You must obtain written permission from the medical examiner or the doctor who signs the death certificate before moving the body from the place of death to prepare it for final disposition. (Georgia Administrative Code § 511-1-3-.22 (2018).) For example, if someone dies outside the home, you would need this authorization before bringing the body home for care. Or, if someone dies at home, permission is necessary to move the body to a location away from home for burial or cremation.
If the body will be cremated or you will transport it out of state for final disposition, Georgia law also requires you to obtain what's called a "final disposition permit." (Georgia Code § 31-10-20 (2018).) In addition, some local authorities require a final disposition permit for in-state burials. (Georgia Code § 31-10-20 (2018).) Check your county and city ordinances to see if you need a permit.
There are no state laws in Georgia prohibiting home burial, but local governments may have rules governing private burials. Bibb County, for example, requires all human remains to be buried in authorized cemeteries inside "leak-proof" caskets or vaults. (See the Macon-Bibb County Code of Ordinances §§ 8-29, 8-30.) Before burying a body on private land or establishing a family cemetery, you should check county and city ordinances for any burial restrictions.
Some crematories require that you use a funeral director to arrange cremation. If you don't want to use a funeral director, make sure the crematory is willing to accept the body directly from the family. The county vital records registrar must issue a final disposition permit before cremation. (Georgia Code § 31-10-20 (2018).)

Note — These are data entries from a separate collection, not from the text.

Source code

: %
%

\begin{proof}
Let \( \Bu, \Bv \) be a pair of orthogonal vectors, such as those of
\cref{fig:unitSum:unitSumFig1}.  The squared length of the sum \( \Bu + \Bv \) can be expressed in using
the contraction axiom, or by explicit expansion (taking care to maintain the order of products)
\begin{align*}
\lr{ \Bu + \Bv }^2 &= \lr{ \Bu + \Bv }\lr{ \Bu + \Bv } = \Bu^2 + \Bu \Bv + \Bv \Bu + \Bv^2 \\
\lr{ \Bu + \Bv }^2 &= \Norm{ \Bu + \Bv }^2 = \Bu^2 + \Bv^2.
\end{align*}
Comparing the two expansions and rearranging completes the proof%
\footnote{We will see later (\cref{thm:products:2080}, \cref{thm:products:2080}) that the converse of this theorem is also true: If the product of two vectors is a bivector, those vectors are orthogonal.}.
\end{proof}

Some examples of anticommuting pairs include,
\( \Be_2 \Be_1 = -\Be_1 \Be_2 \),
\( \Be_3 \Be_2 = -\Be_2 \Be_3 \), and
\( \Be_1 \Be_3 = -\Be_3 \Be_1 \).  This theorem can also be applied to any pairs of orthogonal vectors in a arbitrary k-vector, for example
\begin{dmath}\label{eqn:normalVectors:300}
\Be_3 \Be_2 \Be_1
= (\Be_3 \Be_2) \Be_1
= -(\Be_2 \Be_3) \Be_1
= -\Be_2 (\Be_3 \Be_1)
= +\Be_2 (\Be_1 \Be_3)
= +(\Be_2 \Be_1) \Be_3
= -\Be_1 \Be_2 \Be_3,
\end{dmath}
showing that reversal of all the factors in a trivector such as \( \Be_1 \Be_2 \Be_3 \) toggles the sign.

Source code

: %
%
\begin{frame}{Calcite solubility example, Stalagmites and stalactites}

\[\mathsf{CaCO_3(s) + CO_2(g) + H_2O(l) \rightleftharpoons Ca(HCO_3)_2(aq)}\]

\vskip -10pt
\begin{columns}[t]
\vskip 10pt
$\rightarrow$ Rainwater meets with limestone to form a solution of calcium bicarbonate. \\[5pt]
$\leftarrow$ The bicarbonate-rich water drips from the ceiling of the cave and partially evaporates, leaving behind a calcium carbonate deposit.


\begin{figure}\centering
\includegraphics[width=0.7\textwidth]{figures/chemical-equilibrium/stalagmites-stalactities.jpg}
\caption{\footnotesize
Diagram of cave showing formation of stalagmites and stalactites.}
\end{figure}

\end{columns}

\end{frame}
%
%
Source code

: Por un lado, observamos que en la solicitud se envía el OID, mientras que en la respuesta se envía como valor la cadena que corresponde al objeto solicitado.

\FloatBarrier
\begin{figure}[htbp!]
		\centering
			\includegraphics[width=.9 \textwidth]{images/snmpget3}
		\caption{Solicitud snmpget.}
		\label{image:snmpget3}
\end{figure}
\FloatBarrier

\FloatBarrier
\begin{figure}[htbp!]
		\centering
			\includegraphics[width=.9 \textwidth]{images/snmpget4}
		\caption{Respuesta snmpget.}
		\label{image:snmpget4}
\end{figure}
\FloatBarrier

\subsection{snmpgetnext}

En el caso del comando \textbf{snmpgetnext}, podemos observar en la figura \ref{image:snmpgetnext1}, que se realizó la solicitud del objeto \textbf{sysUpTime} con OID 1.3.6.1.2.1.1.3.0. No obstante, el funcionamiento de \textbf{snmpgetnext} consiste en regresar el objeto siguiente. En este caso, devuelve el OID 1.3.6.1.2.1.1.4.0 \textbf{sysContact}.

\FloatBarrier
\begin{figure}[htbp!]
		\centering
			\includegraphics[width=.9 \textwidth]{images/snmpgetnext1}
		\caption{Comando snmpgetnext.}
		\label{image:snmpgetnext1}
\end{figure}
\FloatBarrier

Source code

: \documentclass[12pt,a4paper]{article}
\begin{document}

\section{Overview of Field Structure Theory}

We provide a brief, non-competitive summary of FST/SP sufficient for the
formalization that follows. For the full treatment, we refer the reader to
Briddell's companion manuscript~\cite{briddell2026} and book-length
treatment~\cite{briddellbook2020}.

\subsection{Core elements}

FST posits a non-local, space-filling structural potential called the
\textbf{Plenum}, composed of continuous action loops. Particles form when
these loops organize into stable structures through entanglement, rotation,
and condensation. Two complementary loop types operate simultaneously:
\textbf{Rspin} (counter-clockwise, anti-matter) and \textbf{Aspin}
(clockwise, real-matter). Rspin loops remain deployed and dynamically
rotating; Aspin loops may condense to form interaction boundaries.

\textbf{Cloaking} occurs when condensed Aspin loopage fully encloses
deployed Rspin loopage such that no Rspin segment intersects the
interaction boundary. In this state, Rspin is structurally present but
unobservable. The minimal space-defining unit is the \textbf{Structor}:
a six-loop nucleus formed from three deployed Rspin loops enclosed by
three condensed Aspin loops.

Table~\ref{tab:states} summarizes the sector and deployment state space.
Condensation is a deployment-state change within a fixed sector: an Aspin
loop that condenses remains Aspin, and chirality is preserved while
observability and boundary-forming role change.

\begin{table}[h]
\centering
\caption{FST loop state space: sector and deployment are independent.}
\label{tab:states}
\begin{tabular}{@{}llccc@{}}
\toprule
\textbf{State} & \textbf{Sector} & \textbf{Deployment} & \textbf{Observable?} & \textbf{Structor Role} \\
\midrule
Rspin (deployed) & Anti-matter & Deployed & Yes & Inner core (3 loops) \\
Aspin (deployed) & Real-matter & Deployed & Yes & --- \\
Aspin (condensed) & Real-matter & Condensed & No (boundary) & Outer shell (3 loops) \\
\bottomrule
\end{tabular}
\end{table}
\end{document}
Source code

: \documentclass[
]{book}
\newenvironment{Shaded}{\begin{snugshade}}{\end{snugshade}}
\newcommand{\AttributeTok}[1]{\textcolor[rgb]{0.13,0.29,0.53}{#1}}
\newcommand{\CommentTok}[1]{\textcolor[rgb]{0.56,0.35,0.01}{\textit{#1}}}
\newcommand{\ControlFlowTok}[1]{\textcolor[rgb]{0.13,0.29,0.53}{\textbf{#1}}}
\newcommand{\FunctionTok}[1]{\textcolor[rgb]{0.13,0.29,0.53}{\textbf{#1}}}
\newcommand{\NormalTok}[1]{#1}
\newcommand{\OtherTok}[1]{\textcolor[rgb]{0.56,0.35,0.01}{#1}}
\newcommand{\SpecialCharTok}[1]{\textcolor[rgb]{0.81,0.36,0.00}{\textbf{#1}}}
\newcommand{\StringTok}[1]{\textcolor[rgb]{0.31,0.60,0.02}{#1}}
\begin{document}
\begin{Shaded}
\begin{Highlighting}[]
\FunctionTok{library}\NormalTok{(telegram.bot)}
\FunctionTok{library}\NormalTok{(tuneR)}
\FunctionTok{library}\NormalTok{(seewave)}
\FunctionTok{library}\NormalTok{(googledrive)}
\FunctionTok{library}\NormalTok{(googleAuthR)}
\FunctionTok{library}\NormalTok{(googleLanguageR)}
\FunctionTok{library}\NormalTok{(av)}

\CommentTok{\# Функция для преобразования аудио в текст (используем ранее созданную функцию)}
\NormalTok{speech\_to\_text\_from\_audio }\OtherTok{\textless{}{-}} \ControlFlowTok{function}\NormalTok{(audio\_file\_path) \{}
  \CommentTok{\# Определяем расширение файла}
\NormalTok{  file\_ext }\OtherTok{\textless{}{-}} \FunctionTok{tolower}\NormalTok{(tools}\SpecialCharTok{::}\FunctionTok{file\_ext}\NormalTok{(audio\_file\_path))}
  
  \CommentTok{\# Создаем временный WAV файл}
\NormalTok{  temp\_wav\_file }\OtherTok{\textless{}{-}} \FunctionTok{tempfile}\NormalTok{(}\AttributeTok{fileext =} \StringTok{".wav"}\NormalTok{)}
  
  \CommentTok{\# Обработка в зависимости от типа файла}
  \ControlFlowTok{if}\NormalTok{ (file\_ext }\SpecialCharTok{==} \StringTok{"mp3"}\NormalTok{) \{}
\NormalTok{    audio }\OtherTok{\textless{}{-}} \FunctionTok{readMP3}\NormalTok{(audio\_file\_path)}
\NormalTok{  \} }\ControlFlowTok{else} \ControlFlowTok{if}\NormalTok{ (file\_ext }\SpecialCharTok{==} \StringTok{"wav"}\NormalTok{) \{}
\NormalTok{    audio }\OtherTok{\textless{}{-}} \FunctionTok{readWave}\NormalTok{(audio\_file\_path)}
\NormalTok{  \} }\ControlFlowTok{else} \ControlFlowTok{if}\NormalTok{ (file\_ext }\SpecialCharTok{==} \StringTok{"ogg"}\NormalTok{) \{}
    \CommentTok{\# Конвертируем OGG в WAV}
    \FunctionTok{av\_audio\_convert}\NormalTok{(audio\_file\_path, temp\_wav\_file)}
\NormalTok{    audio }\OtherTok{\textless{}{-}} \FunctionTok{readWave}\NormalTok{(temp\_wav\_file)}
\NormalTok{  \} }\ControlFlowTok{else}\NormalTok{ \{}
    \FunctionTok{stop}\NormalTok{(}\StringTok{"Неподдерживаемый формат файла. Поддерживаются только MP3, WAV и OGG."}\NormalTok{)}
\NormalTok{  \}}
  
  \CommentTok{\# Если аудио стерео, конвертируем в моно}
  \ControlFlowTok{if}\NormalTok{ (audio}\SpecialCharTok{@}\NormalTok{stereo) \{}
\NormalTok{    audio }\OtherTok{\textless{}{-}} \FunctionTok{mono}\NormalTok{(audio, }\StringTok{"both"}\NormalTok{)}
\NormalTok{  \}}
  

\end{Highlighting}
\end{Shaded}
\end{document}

Georgia statutes specifically permit cremated remains to be buried at sea within 50 days of cremation, as long as you choose a spot no less than three miles from the shoreline and remove the remains from their container. You must also file a "verified statement" with the local registrar containing the deceased person's name, time and place of death, and the location of the burial at sea. (Georgia Code § 31-21-4 (2018).)
For more information about cremation, including additional details about scattering ashes, see Burial & Cremation Laws in Georgia.
Even the most staunch home funeral advocates know that learning to care for one's own dead can be difficult, especially during a time of grief. If you need help, there are people available to coach you through the process. You can find local guides, consultants, and other resources by visiting the National Home Funeral Alliance website. The book Final Rights, by Joshua Slocum and Lisa Carlson, also offers extensive information on the subject.